The loan will finance the redevelopment and upgrade of a refinery in Basra, improvements to oil-export infrastructure and a project to produce liquefied petroleum gas, said Shin Hosaka, director of the oil and natural gas division at the Japanese Trade Ministry.
Japan and Iraq, which holds the world's third-largest oil reserves, are to sign an agreement Tuesday that included the financing deal, Hosaka said.
Iraq is under pressure to reconstruct its war-torn oil facilities and bolster exports. It is the only country among the 11 members of the Organization of Petroleum Exporting Countries that does not have a production target. Attacks on oil installations and the difficulty of guaranteeing security to workers have hampered Iraq's attempts to increase output.
Iraq is seeking to increase crude oil production to almost 3 million barrels a day by the end of this year from the current level of 2.4 million barrels, Oil Minister Hussain al-Shahristani, said Monday.
The current output is 100,000 barrels a day higher than production in mid- September. Output in Iraq peaked in December 1979 at 3.7 million barrels a day, according to the Energy Information Administration.

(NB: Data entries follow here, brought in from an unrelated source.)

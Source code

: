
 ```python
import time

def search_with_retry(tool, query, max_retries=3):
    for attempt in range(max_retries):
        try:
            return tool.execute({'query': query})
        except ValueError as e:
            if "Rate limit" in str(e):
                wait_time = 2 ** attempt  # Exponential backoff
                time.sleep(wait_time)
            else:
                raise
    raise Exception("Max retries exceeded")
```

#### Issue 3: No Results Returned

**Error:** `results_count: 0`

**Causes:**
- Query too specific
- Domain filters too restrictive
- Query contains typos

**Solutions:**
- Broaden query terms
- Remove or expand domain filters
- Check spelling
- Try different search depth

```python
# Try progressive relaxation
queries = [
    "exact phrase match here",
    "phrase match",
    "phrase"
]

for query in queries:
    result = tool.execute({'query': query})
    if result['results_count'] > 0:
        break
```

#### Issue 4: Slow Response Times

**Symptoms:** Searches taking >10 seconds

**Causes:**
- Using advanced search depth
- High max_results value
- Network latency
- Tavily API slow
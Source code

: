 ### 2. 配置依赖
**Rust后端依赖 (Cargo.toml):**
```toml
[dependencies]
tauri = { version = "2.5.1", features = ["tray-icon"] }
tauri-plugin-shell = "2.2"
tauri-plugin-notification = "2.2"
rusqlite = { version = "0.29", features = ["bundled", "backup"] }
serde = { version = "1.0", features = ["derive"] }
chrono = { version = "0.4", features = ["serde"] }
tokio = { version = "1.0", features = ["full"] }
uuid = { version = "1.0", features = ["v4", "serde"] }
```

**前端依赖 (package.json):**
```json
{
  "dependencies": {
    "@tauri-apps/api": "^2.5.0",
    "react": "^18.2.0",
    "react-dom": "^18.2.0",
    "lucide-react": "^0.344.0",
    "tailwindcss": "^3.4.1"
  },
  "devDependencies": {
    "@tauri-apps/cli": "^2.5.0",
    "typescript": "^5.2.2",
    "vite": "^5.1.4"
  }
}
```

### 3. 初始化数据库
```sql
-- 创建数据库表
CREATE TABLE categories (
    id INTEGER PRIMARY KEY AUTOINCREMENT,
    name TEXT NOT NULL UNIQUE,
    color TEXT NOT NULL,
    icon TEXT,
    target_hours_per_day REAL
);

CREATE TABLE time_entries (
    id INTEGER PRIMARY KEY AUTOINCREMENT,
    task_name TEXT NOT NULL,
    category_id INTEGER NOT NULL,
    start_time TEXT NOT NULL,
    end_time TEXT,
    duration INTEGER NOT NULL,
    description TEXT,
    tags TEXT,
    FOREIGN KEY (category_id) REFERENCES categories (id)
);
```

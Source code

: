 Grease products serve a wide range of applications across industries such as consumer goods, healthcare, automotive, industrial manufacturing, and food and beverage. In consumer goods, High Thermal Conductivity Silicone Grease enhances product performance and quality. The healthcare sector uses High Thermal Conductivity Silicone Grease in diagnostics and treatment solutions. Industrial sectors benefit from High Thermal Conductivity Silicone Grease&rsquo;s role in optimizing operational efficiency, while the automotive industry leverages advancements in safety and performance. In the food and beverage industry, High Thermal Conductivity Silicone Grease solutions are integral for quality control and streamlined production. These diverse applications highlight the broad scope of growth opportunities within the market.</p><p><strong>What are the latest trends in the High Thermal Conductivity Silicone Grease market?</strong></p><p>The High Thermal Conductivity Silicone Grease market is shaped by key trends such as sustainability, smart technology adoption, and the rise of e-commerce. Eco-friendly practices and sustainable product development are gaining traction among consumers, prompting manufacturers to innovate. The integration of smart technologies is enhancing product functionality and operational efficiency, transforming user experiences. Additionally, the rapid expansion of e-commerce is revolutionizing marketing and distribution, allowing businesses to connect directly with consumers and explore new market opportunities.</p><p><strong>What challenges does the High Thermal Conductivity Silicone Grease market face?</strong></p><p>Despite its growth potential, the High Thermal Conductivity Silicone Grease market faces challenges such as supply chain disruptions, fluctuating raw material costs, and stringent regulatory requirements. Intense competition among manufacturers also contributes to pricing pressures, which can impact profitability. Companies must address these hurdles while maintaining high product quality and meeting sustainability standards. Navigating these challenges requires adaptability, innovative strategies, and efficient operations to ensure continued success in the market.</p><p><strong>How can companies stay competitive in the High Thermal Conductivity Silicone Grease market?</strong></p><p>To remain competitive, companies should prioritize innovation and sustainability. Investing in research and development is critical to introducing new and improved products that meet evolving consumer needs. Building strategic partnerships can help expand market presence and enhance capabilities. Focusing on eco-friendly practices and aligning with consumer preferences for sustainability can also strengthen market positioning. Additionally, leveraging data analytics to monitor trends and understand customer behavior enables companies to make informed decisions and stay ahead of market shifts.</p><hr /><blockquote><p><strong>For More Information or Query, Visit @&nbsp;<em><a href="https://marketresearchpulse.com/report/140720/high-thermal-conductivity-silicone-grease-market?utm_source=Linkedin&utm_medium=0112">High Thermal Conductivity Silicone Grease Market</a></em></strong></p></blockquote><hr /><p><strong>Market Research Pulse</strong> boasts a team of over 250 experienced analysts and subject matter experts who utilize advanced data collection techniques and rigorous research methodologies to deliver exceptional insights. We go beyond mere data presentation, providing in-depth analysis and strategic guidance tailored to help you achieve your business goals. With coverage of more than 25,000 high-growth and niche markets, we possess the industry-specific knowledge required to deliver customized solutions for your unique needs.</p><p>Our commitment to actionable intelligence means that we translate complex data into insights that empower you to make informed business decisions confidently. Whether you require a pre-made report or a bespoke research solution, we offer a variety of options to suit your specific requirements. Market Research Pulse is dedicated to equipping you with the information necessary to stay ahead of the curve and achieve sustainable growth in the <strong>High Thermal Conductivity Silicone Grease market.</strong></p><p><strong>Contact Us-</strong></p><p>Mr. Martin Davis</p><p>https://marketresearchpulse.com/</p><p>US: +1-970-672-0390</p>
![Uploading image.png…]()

Iraq was pumping about 2.5 million barrels a day before the United States and allies invaded in March 2003.
Iraq expects to enact a law this year outlining foreign participation in energy ventures, Shahristani said Sept. 11. Major oil companies are not deterred by security concerns in Iraq and are waiting for the law to be enacted, the minister said.
Tokyo plans to raise to 40 percent the share of oil imports it gets from assets it controls, from the current level of 15 percent, according to the medium-term energy plan issued in May by the Trade Ministry.
Shahristani held talks on Monday with Trade Minister Akira Amari.